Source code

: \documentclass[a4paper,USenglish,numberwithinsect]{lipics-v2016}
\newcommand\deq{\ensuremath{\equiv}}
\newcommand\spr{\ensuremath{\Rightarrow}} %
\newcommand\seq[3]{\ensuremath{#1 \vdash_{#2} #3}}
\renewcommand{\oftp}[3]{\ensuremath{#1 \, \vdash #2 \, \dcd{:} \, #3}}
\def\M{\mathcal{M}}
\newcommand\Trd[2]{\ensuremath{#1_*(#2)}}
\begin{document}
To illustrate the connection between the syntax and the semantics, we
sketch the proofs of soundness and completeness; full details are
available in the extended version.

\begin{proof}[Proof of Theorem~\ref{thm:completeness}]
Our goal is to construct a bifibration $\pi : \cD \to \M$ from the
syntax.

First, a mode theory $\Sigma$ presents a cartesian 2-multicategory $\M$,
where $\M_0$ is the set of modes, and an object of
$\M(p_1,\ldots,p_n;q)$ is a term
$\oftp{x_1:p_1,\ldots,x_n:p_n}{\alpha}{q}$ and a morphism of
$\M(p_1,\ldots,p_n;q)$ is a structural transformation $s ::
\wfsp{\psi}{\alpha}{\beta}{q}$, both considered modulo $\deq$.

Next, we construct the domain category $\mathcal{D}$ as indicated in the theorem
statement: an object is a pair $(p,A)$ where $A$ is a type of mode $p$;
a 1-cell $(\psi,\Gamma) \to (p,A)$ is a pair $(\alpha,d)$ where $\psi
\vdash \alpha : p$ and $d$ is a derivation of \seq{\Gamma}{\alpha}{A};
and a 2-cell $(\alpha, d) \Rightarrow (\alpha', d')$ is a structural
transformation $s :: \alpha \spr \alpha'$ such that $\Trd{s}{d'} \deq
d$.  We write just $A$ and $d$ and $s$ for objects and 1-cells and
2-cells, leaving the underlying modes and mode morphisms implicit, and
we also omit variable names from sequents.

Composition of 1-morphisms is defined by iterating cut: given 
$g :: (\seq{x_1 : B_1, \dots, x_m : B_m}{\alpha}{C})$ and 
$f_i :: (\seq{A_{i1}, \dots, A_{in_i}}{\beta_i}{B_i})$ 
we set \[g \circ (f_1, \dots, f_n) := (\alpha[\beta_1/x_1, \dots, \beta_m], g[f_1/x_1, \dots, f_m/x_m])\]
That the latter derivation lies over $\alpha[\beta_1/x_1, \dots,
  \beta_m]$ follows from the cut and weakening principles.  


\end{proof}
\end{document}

───

**Exercise brief**
Where does the string "completeness" appear in the records above? Show every line that holds it.

**Solution**
sketch the proofs of soundness and completeness; full details are
\begin{proof}[Proof of Theorem~\ref{thm:completeness}]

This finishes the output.